“ ‘Unfortunately, things are not as bad as they can be.’ ”
That is Peter Turchin, a 63-year-old researcher at the University of Connecticut, sharing his thoughts in a story for Time.com on where the U.S. goes from here.
As the divide between the rich and the poor has only widened during the coronavirus pandemic, Turchin said he believes tensions “may escalate all the way to a civil war.”
Why do we care what he says? Well, back in 2010, he predicted on Nature.com that the U.S. would suffer major social upheaval beginning around 2020.
“Very long ‘secular cycles’ interact with shorter-term processes. In the United States, 50-year instability spikes occurred around 1870, 1920 and 1970, so another could be due around 2020,” he wrote at the time. “Records show that societies can avert disaster. We need to find ways to ameliorate the negative effects of globalization on people’s well-being.”
Then, in 2013, he reiterated his prediction in an essay on Aeon.com.
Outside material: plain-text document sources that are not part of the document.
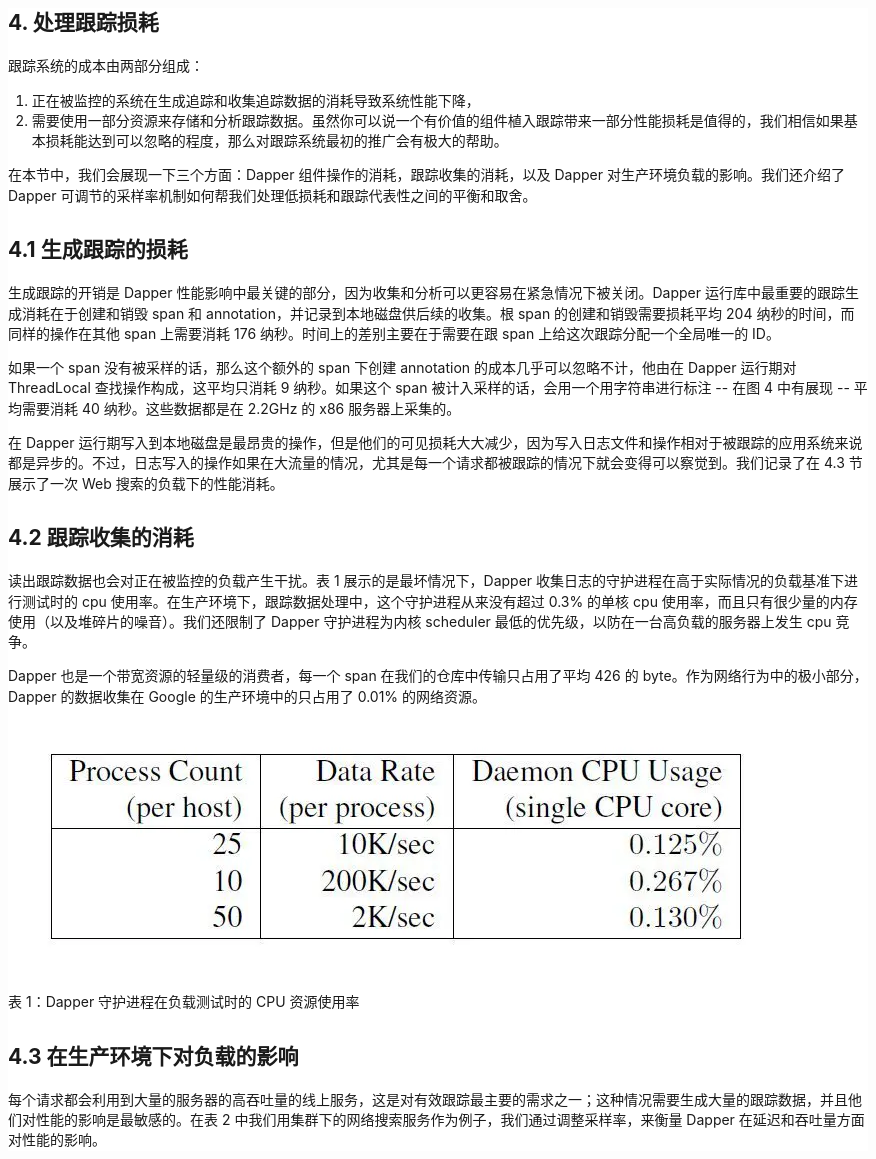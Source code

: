 ## 4. 处理跟踪损耗

跟踪系统的成本由两部分组成：

1. 正在被监控的系统在生成追踪和收集追踪数据的消耗导致系统性能下降，
2. 需要使用一部分资源来存储和分析跟踪数据。虽然你可以说一个有价值的组件植入跟踪带来一部分性能损耗是值得的，我们相信如果基本损耗能达到可以忽略的程度，那么对跟踪系统最初的推广会有极大的帮助。

在本节中，我们会展现一下三个方面：Dapper 组件操作的消耗，跟踪收集的消耗，以及 Dapper 对生产环境负载的影响。我们还介绍了 Dapper
可调节的采样率机制如何帮我们处理低损耗和跟踪代表性之间的平衡和取舍。

## 4.1 生成跟踪的损耗

生成跟踪的开销是 Dapper 性能影响中最关键的部分，因为收集和分析可以更容易在紧急情况下被关闭。Dapper 运行库中最重要的跟踪生成消耗在于创建和销毁
span 和 annotation，并记录到本地磁盘供后续的收集。根 span 的创建和销毁需要损耗平均 204 纳秒的时间，而同样的操作在其他 span 上需要消耗 176
纳秒。时间上的差别主要在于需要在跟 span 上给这次跟踪分配一个全局唯一的 ID。

如果一个 span 没有被采样的话，那么这个额外的 span 下创建 annotation 的成本几乎可以忽略不计，他由在 Dapper 运行期对 ThreadLocal 查找操作构成，这平均只消耗
9 纳秒。如果这个 span 被计入采样的话，会用一个用字符串进行标注 -- 在图 4 中有展现 -- 平均需要消耗 40 纳秒。这些数据都是在 2.2GHz 的 x86
服务器上采集的。

在 Dapper 运行期写入到本地磁盘是最昂贵的操作，但是他们的可见损耗大大减少，因为写入日志文件和操作相对于被跟踪的应用系统来说都是异步的。不过，日志写入的操作如果在大流量的情况，尤其是每一个请求都被跟踪的情况下就会变得可以察觉到。我们记录了在
4.3 节展示了一次 Web 搜索的负载下的性能消耗。

## 4.2 跟踪收集的消耗

读出跟踪数据也会对正在被监控的负载产生干扰。表 1 展示的是最坏情况下，Dapper 收集日志的守护进程在高于实际情况的负载基准下进行测试时的 cpu
使用率。在生产环境下，跟踪数据处理中，这个守护进程从来没有超过 0.3% 的单核 cpu 使用率，而且只有很少量的内存使用（以及堆碎片的噪音）。我们还限制了
Dapper 守护进程为内核 scheduler 最低的优先级，以防在一台高负载的服务器上发生 cpu 竞争。

Dapper 也是一个带宽资源的轻量级的消费者，每一个 span 在我们的仓库中传输只占用了平均 426 的 byte。作为网络行为中的极小部分，Dapper 的数据收集在
Google 的生产环境中的只占用了 0.01% 的网络资源。

![20241229154732_jRzkp5pe.webp](./06252328/20241229154732_jRzkp5pe.webp)

表 1：Dapper 守护进程在负载测试时的 CPU 资源使用率

## 4.3 在生产环境下对负载的影响

每个请求都会利用到大量的服务器的高吞吐量的线上服务，这是对有效跟踪最主要的需求之一；这种情况需要生成大量的跟踪数据，并且他们对性能的影响是最敏感的。在表
2 中我们用集群下的网络搜索服务作为例子，我们通过调整采样率，来衡量 Dapper 在延迟和吞吐量方面对性能的影响。
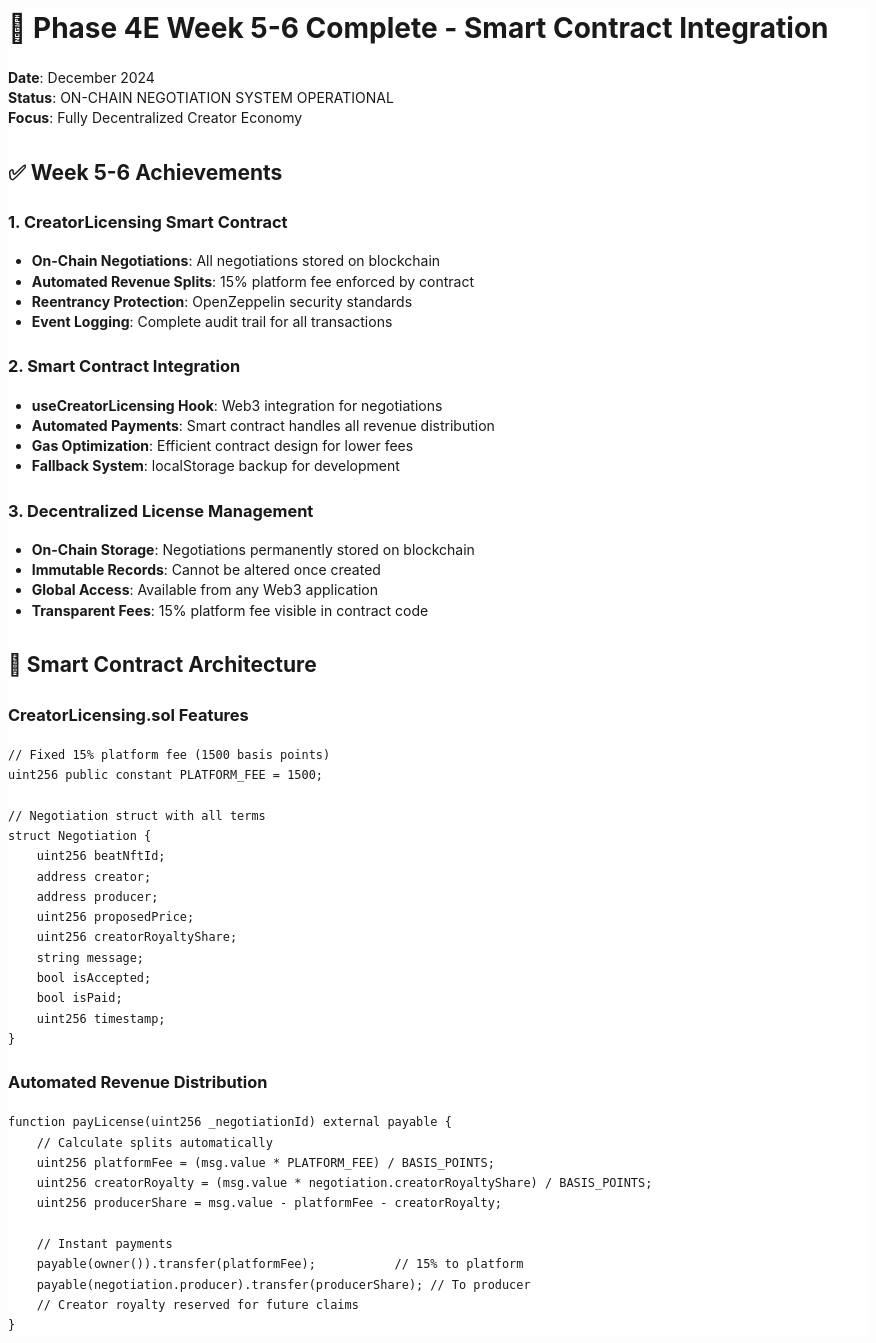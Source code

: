 # 🚀 Phase 4E Week 5-6 Complete - Smart Contract Integration

**Date**: December 2024  
**Status**: ON-CHAIN NEGOTIATION SYSTEM OPERATIONAL  
**Focus**: Fully Decentralized Creator Economy  

## ✅ **Week 5-6 Achievements**

### **1. CreatorLicensing Smart Contract**
- **On-Chain Negotiations**: All negotiations stored on blockchain
- **Automated Revenue Splits**: 15% platform fee enforced by contract
- **Reentrancy Protection**: OpenZeppelin security standards
- **Event Logging**: Complete audit trail for all transactions

### **2. Smart Contract Integration**
- **useCreatorLicensing Hook**: Web3 integration for negotiations
- **Automated Payments**: Smart contract handles all revenue distribution
- **Gas Optimization**: Efficient contract design for lower fees
- **Fallback System**: localStorage backup for development

### **3. Decentralized License Management**
- **On-Chain Storage**: Negotiations permanently stored on blockchain
- **Immutable Records**: Cannot be altered once created
- **Global Access**: Available from any Web3 application
- **Transparent Fees**: 15% platform fee visible in contract code

## 🔗 **Smart Contract Architecture**

### **CreatorLicensing.sol Features**
```solidity
// Fixed 15% platform fee (1500 basis points)
uint256 public constant PLATFORM_FEE = 1500;

// Negotiation struct with all terms
struct Negotiation {
    uint256 beatNftId;
    address creator;
    address producer;
    uint256 proposedPrice;
    uint256 creatorRoyaltyShare;
    string message;
    bool isAccepted;
    bool isPaid;
    uint256 timestamp;
}
```

### **Automated Revenue Distribution**
```solidity
function payLicense(uint256 _negotiationId) external payable {
    // Calculate splits automatically
    uint256 platformFee = (msg.value * PLATFORM_FEE) / BASIS_POINTS;
    uint256 creatorRoyalty = (msg.value * negotiation.creatorRoyaltyShare) / BASIS_POINTS;
    uint256 producerShare = msg.value - platformFee - creatorRoyalty;
    
    // Instant payments
    payable(owner()).transfer(platformFee);           // 15% to platform
    payable(negotiation.producer).transfer(producerShare); // To producer
    // Creator royalty reserved for future claims
}
```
“We are rapidly approaching a historical cusp, at which the U.S. will be particularly vulnerable to violent upheaval,” he wrote. “If we understand the causes, we have a chance to prevent it from happening. But the first thing we will have to do is reverse the trend of ever-growing inequality.”
Clearly, we didn’t do that. Enter 2020, right on cue.
“As a scientist, I feel vindicated,” Turchin said in the Time story. “But on the other hand, I am an American and have to live through these hard times.” He warned that the worst may be yet to come, as societal crises can typically last for five to 15 years.